Las lesiones físicas más comunes que provocó esta tortura fue la conjuntivitis. Otra, menos habitual, era el agusanamiento de las conjuntivas. «En Campo de Mayo, donde fui llevado el 28 de abril de 1977 - dice el testimoniante del Legajo N° 2819 -, el tratamiento consistía en mantener al prisionero todo el tiempo de su permanencia encapuchado, sentado y sin hablar ni moverse, alojado en grandes pabellones que habían funcionado antes como caballerizas. Tal vez esta frase no sirva para graficar lo que eso significaba en realidad, porque se puede llegar a imaginar que cuando digo "todo el tiempo sentado y encapuchado", esto es una forma de decir. Pero no es así, a los prisioneros se nos obligaba a permanecer sentados sin respaldo en el suelo, es decir, sin apoyarse en la pared, desde que nos levantábamos, a las 6 de la mañana, hasta que nos acostábamos, a las 20. Pasábamos en esa posición 14 horas por día. Y cuando digo "sin hablar y sin moverse" significa exactamente eso. No podíamos pronunciar palabra alguna y ni siquiera girar la cabeza. En una oportunidad, un compañero dejó de figurar en la lista de los interrogadores, y quedó olvidado. Así pasaron seis meses, y sólo se dieron cuenta porque a uno de los custodios le pareció raro que no lo llamaran para nada y siempre estuviera en la misma situación, sin ser "trasladado". Lo comunicó a los interrogadores, y éstos decidieron "trasladarlo" esa semana, porque ya no poseía interés para ellos. Este compañero estuvo sentado, encapuchado, sin hablar y sin moverse durante seis meses, esperando la muerte. Así permanecían, sujetos a una cadena por un candado, la cual podía ser individual o colectiva. La individual era una especie de grillete colocado en los pies, y la colectiva consistía en una sola cadena, de unos 30 metros, lo suficientemente larga para que pudiera ser filada por las puntas en las paredes anterior y posterior del pabellón. Cada metro y medio, según las necesidades, se encadenaba un prisionero, quedando de este modo todos ligados entre sí. Este sistema era permanente».
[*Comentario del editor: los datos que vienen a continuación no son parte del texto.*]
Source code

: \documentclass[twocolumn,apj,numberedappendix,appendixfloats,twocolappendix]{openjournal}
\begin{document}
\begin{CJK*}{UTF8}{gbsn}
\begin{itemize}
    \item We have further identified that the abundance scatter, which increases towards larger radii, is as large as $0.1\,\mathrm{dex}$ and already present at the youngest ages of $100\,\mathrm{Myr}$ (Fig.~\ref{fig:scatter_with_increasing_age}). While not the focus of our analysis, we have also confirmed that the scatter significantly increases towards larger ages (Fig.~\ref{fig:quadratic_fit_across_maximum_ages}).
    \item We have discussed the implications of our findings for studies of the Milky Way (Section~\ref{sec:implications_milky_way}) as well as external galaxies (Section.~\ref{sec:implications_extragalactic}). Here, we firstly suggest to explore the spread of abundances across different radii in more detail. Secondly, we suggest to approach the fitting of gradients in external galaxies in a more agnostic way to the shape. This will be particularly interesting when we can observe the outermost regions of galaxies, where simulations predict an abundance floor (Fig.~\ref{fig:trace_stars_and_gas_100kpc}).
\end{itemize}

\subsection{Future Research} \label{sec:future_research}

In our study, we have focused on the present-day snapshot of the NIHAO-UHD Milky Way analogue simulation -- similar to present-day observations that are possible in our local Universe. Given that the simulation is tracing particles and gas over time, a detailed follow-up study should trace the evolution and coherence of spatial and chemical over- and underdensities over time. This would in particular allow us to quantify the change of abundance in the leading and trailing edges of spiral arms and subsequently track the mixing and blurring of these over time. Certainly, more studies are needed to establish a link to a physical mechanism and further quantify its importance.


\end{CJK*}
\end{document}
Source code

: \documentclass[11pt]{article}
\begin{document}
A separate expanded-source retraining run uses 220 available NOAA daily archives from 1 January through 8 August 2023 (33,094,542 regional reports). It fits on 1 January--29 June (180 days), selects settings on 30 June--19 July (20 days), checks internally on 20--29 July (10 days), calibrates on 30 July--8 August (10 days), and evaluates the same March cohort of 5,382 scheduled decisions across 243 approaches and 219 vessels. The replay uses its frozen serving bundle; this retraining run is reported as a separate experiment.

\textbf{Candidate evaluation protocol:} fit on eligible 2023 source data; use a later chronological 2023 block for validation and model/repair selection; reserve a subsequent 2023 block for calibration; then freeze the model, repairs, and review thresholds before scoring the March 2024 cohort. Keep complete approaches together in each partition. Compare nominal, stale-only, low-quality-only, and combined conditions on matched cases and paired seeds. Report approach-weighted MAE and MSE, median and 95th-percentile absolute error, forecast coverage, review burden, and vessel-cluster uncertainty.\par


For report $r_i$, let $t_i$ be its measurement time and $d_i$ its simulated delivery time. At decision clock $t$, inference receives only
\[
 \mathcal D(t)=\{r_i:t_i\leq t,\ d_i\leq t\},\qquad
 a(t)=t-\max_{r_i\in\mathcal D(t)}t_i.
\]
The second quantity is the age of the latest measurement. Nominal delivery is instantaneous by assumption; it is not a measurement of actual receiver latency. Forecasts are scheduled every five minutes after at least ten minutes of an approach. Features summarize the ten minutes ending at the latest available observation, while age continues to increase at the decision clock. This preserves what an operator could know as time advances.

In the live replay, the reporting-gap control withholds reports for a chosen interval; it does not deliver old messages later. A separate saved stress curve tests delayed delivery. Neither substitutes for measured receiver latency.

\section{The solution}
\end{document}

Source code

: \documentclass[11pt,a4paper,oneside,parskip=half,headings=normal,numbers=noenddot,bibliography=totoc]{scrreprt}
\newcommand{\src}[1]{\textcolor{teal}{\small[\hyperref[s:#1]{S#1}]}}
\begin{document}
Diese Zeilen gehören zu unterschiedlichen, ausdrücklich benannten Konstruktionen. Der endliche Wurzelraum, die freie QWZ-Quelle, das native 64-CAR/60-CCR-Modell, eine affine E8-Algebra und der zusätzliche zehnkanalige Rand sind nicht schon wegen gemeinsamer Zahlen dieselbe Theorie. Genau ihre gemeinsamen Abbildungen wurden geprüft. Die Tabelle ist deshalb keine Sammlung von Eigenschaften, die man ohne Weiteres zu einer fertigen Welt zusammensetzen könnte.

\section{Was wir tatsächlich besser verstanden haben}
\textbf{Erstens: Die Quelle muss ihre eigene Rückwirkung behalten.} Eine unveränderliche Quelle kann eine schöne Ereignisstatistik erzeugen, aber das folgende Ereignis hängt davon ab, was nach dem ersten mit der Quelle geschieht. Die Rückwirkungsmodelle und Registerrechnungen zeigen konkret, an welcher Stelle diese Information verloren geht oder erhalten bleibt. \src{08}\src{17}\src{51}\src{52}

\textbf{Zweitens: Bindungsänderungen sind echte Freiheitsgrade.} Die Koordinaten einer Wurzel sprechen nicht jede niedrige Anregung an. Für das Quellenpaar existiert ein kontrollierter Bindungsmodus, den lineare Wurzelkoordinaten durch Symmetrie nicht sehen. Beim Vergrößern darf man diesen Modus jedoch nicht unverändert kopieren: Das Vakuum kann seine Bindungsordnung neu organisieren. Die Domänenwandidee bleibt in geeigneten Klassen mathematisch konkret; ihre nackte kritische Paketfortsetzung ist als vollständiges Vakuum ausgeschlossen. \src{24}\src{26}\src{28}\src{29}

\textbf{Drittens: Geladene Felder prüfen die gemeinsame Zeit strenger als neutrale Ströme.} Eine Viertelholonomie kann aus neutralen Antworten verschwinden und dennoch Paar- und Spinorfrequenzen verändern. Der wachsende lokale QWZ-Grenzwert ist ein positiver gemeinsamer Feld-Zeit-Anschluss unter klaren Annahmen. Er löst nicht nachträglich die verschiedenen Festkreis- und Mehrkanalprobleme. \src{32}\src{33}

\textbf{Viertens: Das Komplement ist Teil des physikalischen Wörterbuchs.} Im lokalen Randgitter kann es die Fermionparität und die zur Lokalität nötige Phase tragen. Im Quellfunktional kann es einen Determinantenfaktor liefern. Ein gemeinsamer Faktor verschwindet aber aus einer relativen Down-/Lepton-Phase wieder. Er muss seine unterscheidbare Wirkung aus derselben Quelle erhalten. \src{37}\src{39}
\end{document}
Es también ejemplificador el testimonio de Enrique Cortelletti (Legajo N° 3523), que permaneció en la ESMA, luego de ser secuestrado el 22 de noviembre de 1976: «Me colocaron una especie de grillete en los tobillos, y durante todo el tiempo estuve esposado. Cuando me llevaron al segundo piso, luego de un tiempo de pasar por la "máquina", pude percibir que allí había mucha gente. Me colocaron entre dos tabiques no muy altos. Allí había una especie de colchoneta sobre la que fui acostado. A causa de estar engrillado, se me infectó el pie derecho, por lo que me cambiaron el grillete por otro, atado al pie izquierdo y unido por el otro extremo a una bala de cañón...».